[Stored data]

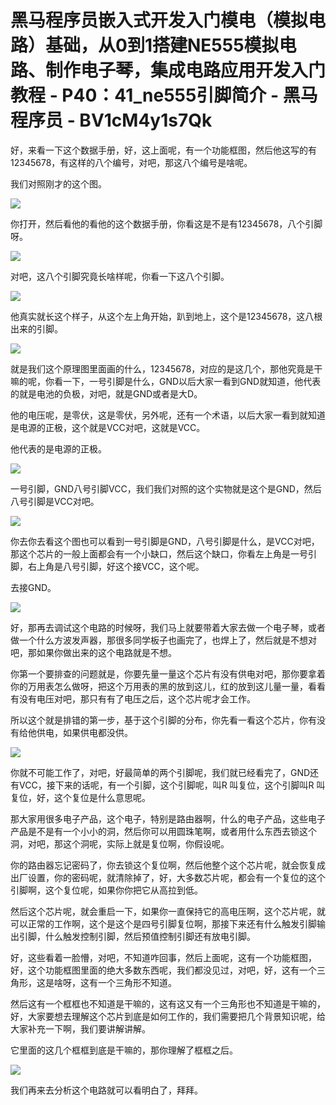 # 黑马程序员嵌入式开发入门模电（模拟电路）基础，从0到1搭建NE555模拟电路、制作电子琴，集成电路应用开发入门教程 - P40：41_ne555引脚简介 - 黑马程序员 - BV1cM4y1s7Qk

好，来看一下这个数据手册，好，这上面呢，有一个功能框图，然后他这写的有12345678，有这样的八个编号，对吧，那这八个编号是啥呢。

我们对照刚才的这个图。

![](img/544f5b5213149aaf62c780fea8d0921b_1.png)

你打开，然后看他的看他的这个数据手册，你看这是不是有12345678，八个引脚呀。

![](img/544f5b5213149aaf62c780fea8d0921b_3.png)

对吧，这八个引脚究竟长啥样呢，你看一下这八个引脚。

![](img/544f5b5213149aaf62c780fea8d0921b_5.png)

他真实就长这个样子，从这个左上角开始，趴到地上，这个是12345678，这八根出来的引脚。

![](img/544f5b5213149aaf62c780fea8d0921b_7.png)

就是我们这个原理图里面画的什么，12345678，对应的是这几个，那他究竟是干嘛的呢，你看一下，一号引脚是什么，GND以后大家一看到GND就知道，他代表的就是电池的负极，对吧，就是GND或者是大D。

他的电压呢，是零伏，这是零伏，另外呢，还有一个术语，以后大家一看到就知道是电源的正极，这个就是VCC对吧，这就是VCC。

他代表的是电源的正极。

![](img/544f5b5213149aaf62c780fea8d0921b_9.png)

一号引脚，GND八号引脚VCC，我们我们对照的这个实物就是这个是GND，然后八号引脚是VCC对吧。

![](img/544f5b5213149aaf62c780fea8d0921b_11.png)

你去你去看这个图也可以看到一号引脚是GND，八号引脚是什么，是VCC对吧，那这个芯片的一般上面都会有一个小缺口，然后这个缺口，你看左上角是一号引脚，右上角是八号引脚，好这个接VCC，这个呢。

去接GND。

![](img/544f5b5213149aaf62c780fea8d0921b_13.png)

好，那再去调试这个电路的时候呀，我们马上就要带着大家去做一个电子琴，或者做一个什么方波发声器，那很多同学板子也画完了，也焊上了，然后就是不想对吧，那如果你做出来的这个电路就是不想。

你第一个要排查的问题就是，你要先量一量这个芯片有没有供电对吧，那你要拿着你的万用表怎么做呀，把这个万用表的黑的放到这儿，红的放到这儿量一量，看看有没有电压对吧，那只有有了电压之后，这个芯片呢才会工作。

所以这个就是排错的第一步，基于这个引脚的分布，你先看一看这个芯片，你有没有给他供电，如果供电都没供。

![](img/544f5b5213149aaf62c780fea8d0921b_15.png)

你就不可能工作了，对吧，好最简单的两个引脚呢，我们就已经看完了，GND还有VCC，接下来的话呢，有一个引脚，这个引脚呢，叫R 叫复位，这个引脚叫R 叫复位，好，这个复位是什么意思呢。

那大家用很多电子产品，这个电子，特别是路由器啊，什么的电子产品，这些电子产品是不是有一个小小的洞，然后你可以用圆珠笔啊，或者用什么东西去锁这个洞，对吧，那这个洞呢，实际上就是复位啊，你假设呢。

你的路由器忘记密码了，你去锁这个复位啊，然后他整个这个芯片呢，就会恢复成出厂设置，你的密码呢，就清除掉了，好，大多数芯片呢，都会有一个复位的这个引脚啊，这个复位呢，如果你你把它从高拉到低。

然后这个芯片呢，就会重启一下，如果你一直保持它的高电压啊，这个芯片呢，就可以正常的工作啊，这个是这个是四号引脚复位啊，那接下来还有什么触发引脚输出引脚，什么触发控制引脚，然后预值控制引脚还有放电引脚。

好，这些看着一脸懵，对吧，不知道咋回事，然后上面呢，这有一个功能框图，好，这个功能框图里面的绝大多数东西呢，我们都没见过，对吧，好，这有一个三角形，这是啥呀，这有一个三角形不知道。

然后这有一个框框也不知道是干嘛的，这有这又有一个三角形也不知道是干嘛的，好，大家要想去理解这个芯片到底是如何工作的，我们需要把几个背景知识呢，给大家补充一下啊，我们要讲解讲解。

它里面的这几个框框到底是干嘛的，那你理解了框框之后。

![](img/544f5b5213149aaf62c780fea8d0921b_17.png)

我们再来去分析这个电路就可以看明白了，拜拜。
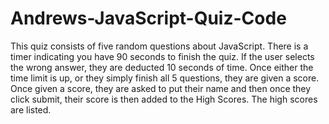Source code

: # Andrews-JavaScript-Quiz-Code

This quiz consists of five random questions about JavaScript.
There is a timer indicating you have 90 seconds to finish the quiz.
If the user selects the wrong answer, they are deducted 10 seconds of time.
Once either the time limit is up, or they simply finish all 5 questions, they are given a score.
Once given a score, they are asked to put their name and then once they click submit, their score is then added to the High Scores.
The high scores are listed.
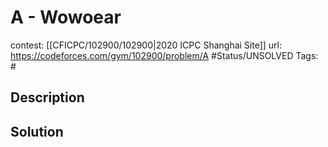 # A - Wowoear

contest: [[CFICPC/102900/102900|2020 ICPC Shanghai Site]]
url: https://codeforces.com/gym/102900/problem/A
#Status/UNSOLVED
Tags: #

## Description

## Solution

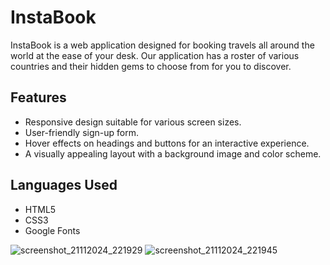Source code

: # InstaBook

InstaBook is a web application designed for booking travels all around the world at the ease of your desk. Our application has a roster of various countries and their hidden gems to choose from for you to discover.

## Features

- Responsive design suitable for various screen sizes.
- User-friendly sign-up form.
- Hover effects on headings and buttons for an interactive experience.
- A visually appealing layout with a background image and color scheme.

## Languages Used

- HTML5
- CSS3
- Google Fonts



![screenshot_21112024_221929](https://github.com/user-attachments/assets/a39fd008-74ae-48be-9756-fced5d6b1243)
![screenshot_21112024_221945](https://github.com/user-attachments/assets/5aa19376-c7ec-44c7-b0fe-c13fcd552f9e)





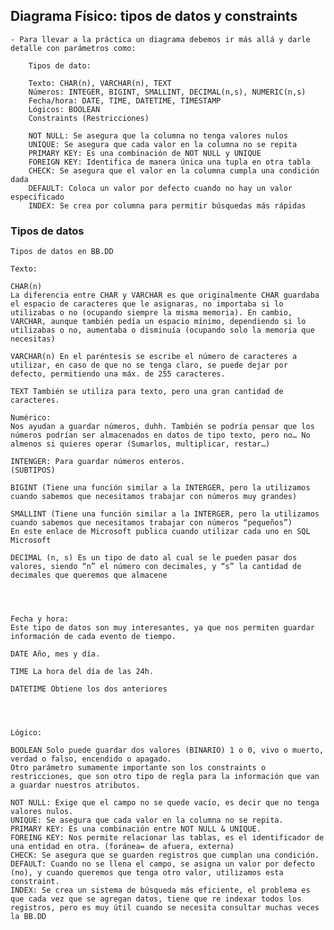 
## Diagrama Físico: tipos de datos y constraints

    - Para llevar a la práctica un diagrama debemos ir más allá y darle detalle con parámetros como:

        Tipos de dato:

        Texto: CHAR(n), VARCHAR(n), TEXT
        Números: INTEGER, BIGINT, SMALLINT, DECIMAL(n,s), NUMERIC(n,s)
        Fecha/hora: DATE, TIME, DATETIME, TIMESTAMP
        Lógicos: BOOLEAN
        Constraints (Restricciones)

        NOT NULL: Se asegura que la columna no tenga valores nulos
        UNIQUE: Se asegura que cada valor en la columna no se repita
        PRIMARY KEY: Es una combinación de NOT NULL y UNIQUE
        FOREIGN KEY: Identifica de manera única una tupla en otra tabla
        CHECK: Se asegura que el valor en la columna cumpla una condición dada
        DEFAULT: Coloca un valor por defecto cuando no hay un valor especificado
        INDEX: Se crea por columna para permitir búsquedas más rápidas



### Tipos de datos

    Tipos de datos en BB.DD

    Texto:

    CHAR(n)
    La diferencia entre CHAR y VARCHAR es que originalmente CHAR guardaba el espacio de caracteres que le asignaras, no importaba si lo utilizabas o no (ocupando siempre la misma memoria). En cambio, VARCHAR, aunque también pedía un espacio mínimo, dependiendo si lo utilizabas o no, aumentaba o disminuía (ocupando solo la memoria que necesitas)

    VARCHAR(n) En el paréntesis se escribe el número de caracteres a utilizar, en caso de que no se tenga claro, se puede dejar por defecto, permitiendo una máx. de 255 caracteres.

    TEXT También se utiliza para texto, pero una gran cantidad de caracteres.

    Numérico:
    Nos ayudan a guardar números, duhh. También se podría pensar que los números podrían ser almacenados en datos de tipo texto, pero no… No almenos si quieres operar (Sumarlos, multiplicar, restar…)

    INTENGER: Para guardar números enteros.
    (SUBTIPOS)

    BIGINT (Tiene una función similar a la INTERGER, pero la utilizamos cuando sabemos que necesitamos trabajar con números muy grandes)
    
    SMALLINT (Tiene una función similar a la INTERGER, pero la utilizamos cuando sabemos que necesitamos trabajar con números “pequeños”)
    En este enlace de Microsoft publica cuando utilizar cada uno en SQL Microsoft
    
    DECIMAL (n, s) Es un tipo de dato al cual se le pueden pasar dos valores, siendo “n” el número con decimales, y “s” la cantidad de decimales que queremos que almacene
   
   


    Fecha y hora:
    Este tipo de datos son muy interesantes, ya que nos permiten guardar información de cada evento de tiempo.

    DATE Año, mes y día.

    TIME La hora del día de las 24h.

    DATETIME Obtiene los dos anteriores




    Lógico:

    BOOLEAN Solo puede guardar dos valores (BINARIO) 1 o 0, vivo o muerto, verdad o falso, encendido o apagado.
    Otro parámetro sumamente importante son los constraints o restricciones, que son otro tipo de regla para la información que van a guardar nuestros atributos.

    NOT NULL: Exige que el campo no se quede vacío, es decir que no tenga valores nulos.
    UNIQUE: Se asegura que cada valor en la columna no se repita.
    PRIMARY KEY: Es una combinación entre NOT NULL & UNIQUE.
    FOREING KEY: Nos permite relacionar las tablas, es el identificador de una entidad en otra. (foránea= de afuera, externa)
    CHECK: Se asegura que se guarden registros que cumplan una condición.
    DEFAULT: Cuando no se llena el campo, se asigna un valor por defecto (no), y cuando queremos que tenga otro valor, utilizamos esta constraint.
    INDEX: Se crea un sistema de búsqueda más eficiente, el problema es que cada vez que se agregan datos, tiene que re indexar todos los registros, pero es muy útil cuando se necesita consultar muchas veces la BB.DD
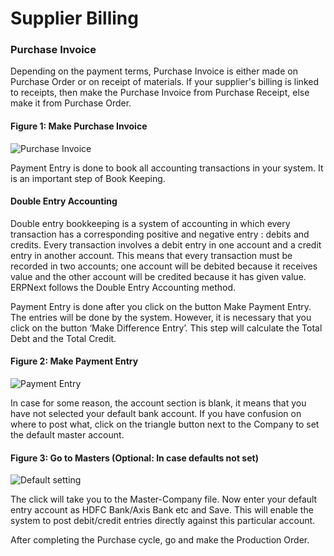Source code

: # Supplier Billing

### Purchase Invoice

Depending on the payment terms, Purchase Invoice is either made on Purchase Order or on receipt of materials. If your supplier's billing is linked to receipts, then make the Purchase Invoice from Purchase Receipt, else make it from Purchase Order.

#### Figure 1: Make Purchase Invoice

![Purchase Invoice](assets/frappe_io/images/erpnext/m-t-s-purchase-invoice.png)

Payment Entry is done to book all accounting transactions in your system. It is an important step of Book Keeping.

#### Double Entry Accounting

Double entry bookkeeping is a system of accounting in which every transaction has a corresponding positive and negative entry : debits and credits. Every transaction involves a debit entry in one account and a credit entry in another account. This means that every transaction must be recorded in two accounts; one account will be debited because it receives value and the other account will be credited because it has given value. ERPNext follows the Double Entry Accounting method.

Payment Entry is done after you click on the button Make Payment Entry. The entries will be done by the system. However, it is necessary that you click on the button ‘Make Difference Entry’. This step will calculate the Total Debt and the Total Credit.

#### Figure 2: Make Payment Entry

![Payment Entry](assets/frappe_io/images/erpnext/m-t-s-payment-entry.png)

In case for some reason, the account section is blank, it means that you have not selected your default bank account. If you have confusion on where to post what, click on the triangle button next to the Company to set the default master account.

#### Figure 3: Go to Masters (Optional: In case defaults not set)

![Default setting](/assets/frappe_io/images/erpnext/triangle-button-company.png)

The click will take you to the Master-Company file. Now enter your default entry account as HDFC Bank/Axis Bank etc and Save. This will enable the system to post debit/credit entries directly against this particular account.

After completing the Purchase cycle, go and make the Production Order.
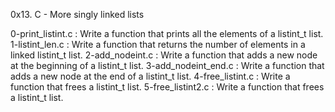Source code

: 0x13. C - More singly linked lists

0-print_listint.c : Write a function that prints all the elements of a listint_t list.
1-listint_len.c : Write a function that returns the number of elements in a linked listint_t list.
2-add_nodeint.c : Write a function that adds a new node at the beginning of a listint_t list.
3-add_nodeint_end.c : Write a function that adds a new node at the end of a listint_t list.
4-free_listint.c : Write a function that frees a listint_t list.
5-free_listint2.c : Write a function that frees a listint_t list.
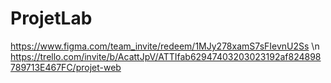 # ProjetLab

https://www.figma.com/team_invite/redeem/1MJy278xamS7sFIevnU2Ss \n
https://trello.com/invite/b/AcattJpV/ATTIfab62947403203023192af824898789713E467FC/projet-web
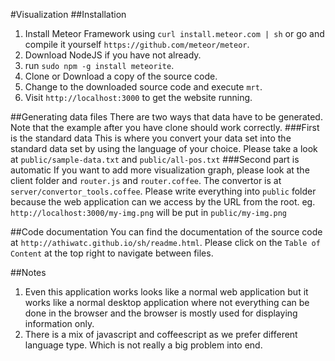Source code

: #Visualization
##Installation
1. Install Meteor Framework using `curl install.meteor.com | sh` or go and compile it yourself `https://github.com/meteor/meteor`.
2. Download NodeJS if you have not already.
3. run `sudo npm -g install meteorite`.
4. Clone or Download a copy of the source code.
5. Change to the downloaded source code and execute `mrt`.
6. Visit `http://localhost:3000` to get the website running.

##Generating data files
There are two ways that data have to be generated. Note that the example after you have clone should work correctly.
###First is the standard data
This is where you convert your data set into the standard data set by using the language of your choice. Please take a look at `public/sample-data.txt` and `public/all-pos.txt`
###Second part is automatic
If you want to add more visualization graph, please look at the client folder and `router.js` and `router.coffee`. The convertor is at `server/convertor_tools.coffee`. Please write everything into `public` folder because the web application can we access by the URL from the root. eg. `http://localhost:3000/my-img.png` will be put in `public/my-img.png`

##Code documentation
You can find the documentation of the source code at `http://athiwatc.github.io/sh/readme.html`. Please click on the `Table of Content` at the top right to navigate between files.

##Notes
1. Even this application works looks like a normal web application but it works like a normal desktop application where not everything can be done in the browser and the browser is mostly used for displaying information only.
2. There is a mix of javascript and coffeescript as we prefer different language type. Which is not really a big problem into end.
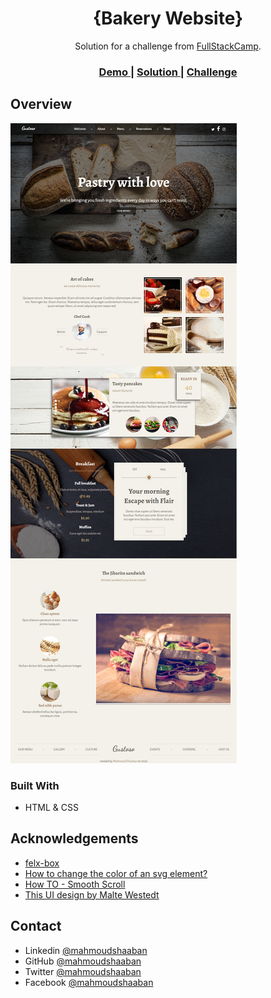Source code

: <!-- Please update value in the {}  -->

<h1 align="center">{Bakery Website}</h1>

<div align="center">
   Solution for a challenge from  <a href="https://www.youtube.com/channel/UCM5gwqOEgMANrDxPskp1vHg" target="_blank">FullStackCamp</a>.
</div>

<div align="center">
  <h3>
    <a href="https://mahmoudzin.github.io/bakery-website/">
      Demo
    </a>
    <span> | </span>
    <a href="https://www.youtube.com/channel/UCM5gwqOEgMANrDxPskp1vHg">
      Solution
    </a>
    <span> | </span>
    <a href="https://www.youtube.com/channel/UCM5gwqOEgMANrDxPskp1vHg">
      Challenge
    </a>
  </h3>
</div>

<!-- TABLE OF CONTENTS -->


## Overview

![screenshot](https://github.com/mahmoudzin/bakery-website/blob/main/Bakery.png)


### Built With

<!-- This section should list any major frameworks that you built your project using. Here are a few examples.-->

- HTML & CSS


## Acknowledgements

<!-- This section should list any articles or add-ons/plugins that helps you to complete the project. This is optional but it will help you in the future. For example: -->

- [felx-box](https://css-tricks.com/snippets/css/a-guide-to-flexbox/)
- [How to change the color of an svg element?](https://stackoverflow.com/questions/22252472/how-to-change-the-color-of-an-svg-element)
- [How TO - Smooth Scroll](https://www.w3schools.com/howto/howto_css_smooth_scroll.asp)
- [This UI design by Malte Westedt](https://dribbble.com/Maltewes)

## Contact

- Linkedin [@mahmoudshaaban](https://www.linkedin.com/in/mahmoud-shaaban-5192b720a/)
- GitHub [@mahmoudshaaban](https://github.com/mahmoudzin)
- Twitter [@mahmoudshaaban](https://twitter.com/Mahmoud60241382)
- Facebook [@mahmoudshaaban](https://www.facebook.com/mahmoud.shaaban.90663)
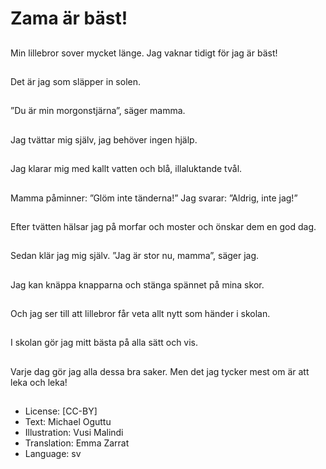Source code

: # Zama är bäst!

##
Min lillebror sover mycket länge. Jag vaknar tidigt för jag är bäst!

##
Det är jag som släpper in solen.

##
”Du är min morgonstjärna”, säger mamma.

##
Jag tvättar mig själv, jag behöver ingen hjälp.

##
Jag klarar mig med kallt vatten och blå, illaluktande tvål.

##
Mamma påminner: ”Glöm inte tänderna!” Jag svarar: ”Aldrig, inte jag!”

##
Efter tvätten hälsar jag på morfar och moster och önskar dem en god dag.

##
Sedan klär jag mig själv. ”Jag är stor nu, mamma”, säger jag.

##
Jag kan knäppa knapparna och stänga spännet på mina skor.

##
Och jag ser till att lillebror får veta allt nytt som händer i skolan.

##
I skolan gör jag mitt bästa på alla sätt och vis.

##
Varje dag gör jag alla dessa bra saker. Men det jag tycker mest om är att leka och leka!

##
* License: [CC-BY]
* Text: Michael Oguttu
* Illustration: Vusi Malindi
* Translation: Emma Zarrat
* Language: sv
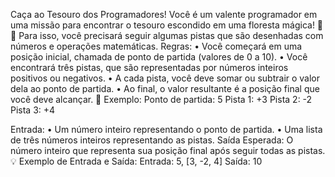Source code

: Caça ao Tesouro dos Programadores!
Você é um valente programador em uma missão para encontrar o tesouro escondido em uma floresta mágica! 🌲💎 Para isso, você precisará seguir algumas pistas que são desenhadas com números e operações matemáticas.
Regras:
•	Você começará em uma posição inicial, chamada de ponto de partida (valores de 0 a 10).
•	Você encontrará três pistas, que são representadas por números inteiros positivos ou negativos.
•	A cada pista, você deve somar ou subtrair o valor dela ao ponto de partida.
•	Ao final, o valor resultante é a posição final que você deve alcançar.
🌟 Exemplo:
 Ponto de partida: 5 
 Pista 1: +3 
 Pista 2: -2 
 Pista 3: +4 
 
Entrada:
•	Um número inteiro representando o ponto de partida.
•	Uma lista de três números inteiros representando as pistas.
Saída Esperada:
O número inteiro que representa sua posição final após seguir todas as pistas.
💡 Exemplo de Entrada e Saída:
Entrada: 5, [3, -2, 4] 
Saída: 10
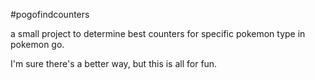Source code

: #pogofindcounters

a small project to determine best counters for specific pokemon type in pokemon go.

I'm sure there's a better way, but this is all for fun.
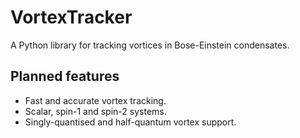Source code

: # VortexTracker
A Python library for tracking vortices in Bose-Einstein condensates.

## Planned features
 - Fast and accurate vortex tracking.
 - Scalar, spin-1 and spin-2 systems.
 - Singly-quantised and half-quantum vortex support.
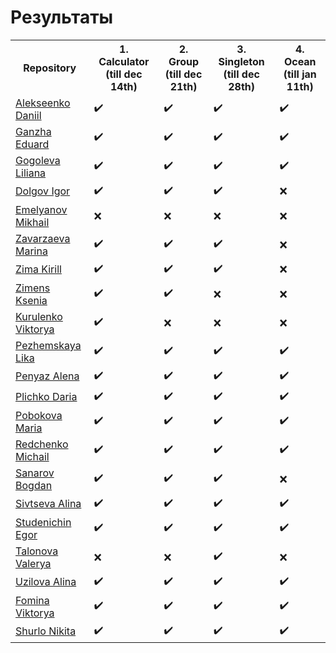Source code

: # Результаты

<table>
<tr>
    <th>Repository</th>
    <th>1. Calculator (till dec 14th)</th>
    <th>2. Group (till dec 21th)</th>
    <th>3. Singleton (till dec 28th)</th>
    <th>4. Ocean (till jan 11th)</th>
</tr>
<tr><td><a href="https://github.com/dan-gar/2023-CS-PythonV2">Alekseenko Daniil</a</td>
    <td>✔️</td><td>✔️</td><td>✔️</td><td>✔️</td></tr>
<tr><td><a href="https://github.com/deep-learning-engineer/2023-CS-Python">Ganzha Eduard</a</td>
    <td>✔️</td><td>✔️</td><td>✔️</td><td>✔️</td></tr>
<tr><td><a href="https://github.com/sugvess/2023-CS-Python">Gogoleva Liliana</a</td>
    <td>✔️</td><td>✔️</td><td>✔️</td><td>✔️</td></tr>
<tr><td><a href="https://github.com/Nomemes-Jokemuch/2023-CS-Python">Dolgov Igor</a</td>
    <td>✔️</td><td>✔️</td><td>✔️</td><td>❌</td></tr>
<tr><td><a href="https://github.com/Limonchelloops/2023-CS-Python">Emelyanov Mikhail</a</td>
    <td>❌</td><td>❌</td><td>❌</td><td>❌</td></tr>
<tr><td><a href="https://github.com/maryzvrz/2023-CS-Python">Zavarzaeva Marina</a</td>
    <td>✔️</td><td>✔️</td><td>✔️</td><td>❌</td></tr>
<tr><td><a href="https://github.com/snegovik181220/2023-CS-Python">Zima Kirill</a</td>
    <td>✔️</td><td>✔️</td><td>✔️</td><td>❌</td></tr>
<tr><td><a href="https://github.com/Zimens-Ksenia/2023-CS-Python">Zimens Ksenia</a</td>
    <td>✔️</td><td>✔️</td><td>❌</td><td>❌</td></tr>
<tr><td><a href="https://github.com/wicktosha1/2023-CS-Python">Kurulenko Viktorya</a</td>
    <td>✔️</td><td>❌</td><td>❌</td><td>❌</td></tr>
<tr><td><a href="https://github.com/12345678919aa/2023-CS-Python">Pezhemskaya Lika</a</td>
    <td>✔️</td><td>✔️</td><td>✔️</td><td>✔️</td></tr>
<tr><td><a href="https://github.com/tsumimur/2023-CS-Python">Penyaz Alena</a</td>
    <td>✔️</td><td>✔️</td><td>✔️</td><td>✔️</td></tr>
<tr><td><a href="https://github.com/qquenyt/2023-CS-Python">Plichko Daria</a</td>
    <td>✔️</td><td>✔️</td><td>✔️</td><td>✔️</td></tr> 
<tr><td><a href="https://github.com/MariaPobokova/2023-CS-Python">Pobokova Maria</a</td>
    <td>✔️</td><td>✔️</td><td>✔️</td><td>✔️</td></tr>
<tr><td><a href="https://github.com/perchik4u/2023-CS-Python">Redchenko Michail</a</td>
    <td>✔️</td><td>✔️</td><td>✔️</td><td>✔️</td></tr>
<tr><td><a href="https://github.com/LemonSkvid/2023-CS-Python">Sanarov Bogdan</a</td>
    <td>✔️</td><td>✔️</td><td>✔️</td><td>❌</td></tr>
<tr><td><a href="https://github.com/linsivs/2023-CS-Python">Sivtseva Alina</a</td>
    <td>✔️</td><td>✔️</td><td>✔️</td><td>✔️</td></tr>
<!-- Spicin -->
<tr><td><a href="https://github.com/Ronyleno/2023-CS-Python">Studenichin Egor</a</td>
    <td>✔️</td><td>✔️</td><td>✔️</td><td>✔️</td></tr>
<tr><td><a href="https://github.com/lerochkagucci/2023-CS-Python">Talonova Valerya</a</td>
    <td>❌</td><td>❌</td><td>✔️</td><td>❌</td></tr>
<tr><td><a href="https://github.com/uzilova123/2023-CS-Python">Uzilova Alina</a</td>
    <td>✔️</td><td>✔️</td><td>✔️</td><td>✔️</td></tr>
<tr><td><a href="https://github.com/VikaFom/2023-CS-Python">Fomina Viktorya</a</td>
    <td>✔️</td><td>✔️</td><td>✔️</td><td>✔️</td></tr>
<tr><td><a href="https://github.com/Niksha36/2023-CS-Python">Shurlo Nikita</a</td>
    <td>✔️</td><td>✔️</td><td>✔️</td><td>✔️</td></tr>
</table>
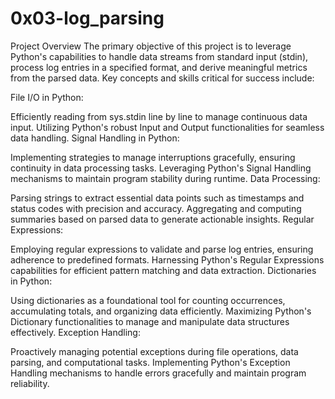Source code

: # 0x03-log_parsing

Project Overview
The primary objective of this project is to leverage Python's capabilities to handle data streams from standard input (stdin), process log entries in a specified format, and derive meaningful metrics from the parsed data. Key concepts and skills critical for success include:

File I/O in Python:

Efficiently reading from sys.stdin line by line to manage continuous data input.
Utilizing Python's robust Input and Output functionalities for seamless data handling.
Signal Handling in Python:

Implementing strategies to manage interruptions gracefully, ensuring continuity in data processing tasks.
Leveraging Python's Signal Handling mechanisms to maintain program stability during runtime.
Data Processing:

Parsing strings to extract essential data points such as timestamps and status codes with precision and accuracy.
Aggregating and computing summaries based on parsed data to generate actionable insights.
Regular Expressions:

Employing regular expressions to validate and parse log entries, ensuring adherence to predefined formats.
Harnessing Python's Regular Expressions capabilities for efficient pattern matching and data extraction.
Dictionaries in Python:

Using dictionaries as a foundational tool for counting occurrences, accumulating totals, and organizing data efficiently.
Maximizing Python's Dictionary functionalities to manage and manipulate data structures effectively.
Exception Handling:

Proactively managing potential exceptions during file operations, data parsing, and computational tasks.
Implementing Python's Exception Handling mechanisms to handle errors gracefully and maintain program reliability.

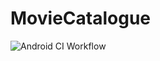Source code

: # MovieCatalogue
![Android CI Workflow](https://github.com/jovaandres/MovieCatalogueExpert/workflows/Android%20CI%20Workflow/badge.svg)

[EXERCISE INSTRUCTIONS] The lines above that hold the string "files" are to be located and copied.

[YOUR SOLUTION]
##Generating data files
You can find the documentation of the source code at `http://athiwatc.github.io/sh/readme.html`. Please click on the `Table of Content` at the top right to navigate between files.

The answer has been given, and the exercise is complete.